- _GIVEN RECORDS_
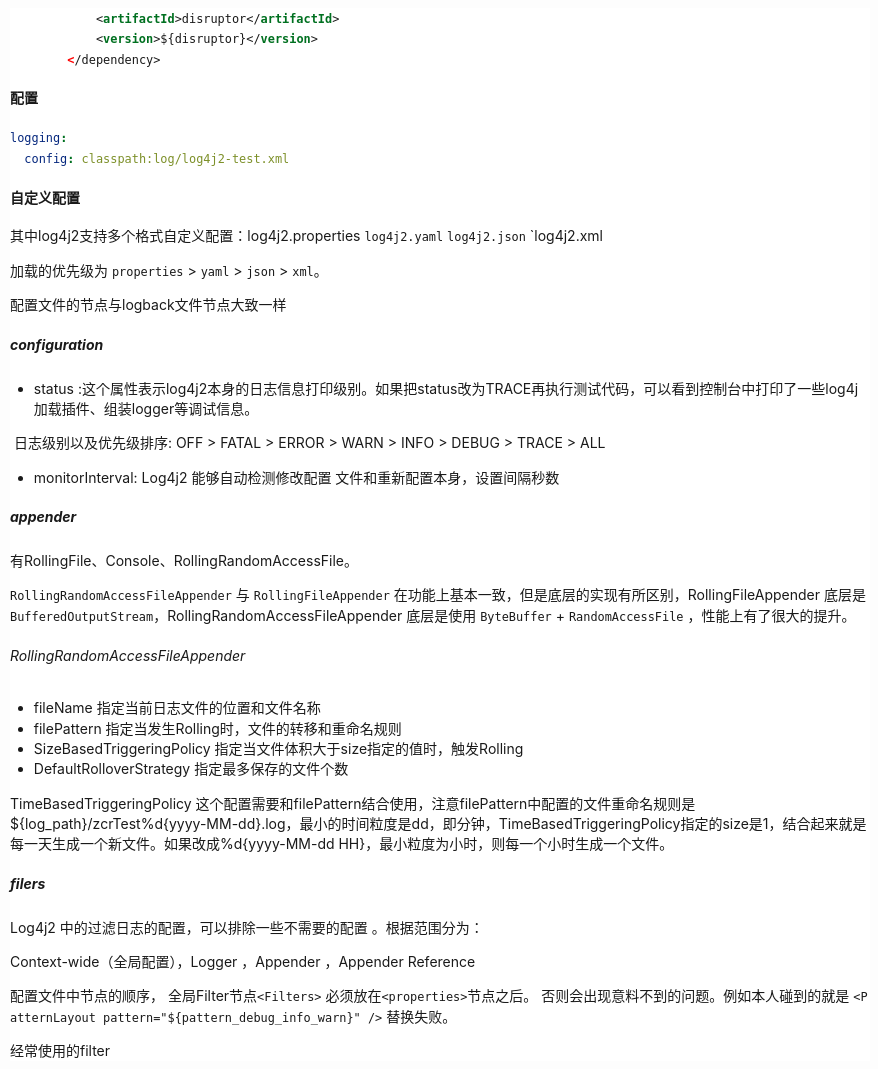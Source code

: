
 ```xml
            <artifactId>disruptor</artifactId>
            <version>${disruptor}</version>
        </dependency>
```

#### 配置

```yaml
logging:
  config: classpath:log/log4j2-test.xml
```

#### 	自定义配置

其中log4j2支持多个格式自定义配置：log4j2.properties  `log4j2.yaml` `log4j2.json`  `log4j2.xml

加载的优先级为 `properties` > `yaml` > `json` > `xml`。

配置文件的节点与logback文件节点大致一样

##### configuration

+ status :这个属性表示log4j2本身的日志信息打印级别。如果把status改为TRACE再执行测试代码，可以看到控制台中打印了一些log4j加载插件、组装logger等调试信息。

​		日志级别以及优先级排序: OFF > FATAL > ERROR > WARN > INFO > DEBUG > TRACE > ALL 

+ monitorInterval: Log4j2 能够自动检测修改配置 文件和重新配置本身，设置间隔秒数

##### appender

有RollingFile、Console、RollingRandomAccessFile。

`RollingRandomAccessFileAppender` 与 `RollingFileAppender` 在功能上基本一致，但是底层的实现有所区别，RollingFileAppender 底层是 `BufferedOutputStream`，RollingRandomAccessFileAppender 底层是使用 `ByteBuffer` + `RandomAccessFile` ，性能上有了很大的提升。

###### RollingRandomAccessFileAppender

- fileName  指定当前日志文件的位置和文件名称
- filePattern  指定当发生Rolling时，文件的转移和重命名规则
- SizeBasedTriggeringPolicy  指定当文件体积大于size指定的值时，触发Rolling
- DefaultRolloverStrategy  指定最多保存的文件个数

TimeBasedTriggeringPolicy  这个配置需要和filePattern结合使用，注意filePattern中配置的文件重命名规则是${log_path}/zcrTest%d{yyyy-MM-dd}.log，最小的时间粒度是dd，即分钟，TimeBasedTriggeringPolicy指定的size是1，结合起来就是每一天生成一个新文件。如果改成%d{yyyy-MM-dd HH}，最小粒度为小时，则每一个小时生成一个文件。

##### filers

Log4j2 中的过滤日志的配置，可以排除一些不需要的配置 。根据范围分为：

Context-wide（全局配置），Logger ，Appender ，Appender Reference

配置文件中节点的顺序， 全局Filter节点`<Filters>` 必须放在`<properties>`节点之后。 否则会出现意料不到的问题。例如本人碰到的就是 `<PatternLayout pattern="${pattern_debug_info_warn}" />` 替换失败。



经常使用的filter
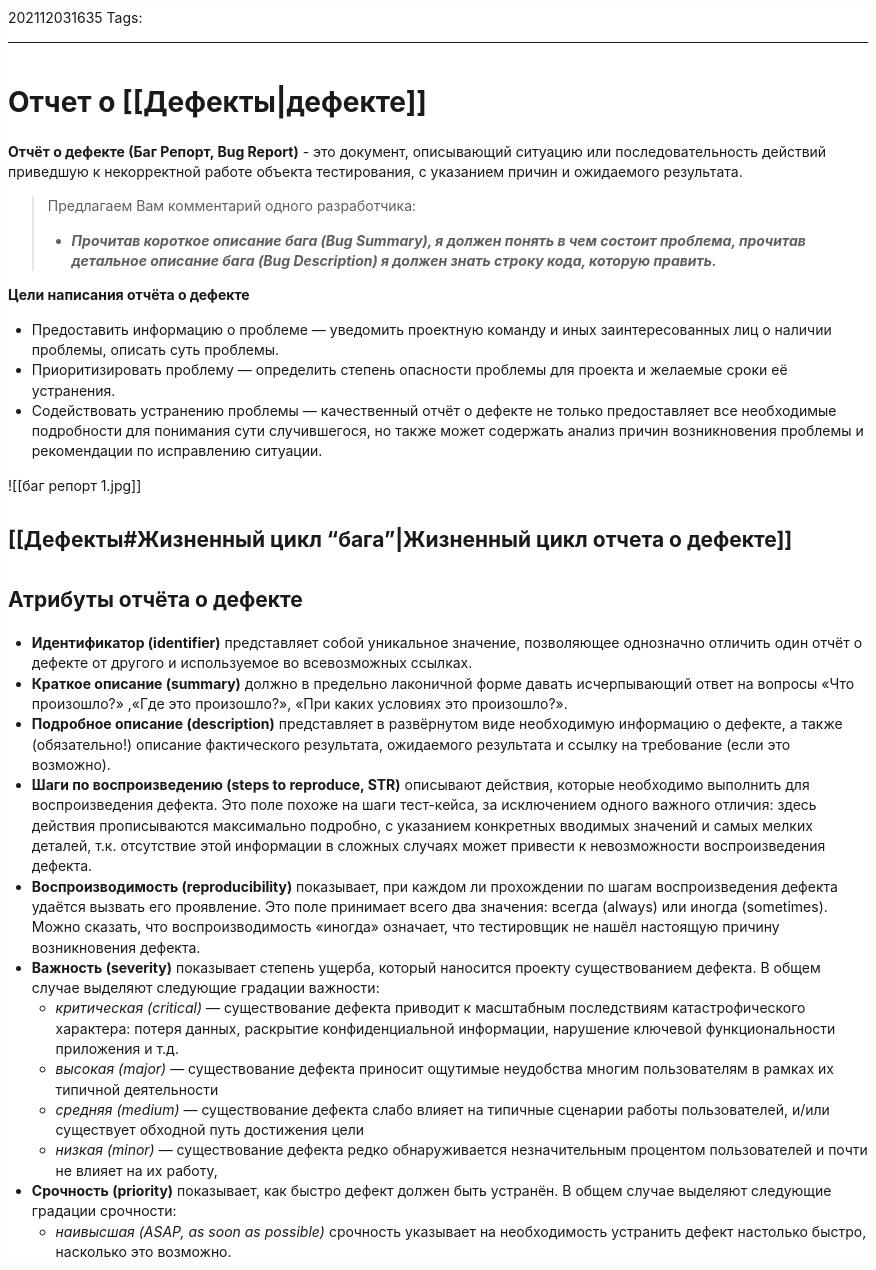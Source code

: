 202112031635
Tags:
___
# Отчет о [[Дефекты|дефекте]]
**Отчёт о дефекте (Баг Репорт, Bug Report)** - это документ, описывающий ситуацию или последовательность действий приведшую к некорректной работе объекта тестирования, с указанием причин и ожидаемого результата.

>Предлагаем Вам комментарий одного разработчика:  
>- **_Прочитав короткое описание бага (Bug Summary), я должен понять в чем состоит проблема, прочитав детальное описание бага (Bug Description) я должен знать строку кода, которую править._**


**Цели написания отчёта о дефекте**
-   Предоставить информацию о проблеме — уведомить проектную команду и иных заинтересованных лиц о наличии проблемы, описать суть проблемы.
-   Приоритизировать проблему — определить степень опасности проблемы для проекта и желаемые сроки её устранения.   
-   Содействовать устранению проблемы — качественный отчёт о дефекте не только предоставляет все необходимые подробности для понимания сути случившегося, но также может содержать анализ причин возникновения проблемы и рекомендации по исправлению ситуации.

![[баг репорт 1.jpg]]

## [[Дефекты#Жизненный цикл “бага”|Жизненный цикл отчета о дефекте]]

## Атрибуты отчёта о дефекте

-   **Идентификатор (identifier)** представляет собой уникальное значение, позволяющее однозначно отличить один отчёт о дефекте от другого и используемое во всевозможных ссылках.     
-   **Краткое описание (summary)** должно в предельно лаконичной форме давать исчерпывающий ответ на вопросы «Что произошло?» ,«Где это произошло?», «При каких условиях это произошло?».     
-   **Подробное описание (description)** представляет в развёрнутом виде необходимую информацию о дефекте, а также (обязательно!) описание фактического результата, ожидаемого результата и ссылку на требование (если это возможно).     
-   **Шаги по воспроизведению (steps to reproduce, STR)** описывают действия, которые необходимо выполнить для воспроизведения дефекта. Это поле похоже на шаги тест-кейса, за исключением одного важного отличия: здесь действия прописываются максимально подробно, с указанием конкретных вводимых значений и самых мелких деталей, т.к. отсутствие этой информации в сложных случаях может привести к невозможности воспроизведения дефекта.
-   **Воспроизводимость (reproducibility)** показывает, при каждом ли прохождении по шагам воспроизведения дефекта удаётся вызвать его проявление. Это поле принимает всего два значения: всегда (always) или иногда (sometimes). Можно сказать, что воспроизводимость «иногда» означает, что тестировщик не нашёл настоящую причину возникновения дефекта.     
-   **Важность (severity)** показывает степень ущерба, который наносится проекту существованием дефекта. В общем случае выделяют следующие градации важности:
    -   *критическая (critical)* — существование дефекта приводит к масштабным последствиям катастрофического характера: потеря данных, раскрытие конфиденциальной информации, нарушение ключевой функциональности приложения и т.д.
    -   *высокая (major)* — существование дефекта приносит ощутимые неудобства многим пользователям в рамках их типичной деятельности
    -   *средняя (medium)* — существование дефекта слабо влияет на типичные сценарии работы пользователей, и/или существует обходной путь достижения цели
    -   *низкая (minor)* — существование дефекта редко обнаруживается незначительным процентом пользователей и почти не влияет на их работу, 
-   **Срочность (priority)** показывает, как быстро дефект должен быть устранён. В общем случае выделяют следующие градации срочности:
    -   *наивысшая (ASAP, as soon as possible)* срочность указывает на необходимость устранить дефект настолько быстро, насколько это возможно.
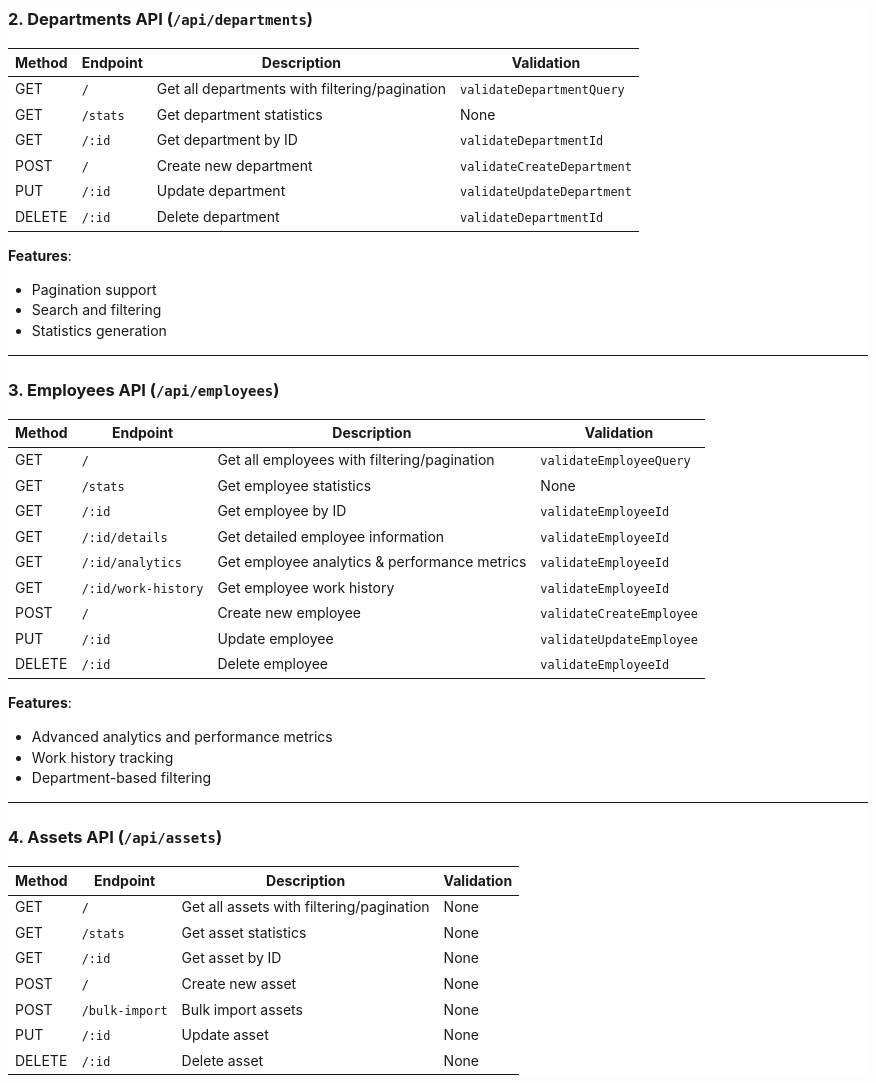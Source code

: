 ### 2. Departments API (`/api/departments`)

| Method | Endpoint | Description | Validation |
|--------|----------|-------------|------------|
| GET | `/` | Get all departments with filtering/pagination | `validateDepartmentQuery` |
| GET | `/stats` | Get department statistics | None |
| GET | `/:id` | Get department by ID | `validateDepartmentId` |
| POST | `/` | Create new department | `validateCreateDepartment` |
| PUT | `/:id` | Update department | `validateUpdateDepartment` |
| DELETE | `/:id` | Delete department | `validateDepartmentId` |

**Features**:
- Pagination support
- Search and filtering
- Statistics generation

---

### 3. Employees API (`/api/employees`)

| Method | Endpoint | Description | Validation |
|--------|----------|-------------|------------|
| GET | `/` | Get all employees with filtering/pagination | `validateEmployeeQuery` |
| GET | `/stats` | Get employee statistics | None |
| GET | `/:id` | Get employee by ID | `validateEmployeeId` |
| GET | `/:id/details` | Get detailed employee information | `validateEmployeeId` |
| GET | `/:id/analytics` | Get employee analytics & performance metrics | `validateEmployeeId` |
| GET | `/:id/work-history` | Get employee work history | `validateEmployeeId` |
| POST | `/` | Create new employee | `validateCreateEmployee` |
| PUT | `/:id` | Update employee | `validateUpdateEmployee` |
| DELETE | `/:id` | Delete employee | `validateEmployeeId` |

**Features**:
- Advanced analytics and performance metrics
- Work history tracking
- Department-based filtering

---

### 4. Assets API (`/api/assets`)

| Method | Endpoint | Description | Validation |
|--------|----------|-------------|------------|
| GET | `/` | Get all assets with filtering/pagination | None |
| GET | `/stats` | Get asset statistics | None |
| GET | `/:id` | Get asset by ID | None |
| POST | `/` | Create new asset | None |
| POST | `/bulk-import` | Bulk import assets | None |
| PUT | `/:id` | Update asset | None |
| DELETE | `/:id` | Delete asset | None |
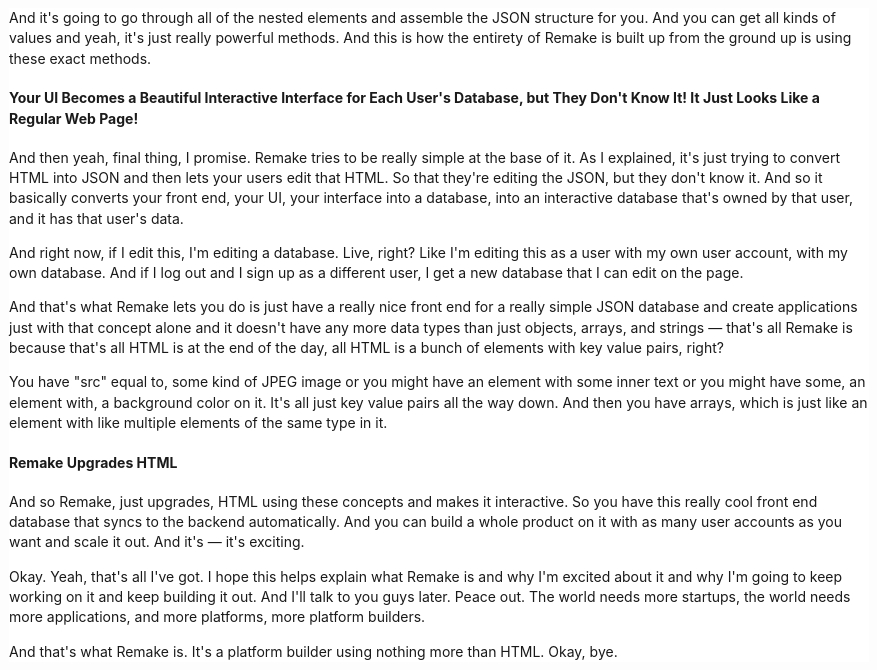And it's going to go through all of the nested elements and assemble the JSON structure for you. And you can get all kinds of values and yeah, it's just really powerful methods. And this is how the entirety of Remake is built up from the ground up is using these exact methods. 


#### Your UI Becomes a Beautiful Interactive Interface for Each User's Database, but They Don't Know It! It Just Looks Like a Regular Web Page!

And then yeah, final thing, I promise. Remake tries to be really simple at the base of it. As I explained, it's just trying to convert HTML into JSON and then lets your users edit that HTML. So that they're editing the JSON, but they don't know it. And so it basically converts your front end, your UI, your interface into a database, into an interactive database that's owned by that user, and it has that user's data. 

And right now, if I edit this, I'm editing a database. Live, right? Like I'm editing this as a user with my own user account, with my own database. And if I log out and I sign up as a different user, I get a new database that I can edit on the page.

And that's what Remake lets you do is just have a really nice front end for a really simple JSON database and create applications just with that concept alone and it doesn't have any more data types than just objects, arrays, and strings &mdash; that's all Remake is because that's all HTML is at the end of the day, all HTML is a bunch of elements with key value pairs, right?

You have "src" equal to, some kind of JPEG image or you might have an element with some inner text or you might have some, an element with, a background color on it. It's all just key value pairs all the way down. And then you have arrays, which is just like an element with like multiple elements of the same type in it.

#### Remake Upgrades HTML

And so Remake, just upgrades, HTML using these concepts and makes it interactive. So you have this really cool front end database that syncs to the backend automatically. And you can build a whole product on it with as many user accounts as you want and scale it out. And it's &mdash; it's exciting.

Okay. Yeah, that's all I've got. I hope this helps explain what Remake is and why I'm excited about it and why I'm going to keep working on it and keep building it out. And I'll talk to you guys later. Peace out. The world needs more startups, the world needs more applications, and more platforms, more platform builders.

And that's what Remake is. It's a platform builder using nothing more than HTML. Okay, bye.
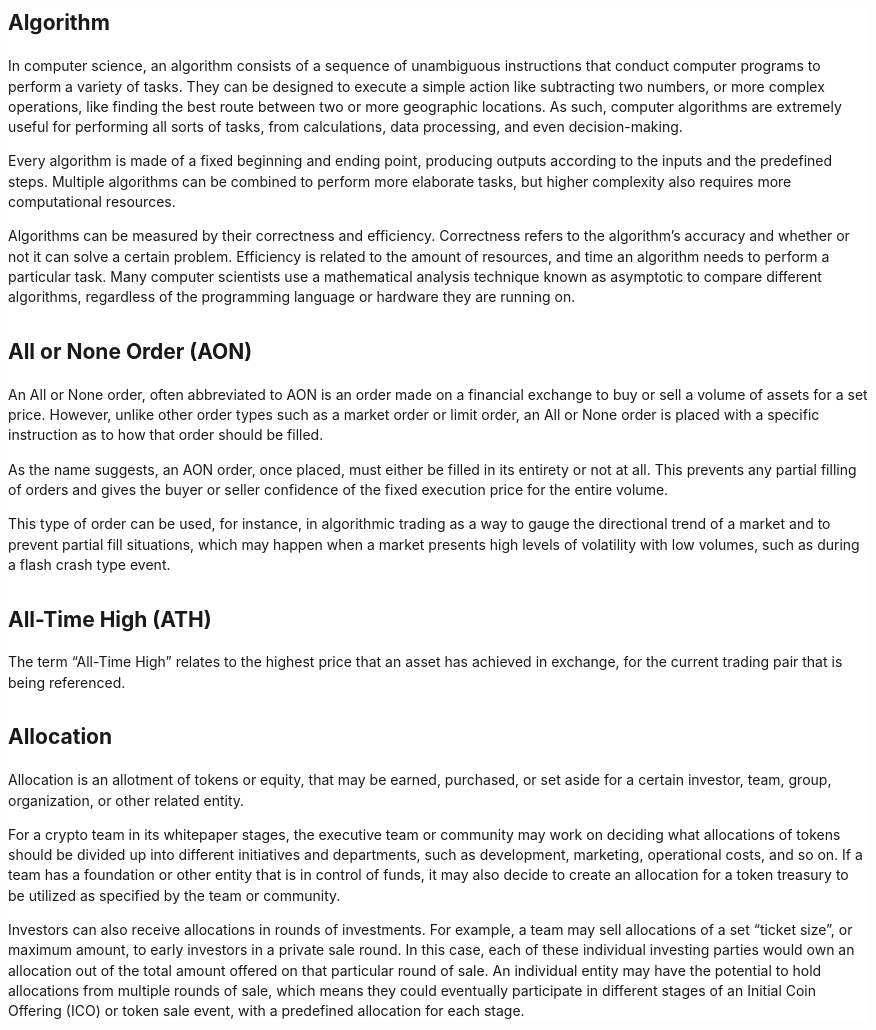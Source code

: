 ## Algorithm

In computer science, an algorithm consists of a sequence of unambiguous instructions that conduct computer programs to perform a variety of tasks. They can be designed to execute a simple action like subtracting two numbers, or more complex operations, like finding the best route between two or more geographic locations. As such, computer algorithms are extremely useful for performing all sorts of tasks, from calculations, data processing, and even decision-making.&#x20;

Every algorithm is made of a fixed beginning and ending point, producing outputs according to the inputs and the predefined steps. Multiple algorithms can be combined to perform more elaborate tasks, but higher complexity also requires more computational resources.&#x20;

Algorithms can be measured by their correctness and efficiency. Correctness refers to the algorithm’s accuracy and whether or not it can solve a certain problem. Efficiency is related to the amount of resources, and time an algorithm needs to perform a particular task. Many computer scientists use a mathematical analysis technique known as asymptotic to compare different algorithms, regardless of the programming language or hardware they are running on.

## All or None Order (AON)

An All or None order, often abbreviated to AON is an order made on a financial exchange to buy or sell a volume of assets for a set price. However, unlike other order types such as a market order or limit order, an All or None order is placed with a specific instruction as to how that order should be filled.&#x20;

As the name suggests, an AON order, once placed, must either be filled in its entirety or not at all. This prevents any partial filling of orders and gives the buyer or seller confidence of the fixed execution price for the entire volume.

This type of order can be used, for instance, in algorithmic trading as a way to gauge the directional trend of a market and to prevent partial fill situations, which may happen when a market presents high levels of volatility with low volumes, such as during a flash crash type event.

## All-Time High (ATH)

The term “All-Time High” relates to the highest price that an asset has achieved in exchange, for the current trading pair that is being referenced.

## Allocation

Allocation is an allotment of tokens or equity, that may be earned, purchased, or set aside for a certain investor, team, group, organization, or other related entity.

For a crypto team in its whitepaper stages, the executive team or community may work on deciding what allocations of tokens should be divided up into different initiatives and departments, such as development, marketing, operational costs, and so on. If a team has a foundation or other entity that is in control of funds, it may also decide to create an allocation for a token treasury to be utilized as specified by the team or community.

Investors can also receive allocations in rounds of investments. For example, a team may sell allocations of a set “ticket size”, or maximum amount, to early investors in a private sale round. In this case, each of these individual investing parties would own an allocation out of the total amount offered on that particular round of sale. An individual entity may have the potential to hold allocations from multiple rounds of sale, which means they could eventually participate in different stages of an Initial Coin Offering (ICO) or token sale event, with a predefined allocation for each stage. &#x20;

- _PROMPT_
In the records above, find each line holding "ожидаемого" and copy it.

- _SOLUTION_
**Отчёт о дефекте (Баг Репорт, Bug Report)** - это документ, описывающий ситуацию или последовательность действий приведшую к некорректной работе объекта тестирования, с указанием причин и ожидаемого результата.
-   **Подробное описание (description)** представляет в развёрнутом виде необходимую информацию о дефекте, а также (обязательно!) описание фактического результата, ожидаемого результата и ссылку на требование (если это возможно).     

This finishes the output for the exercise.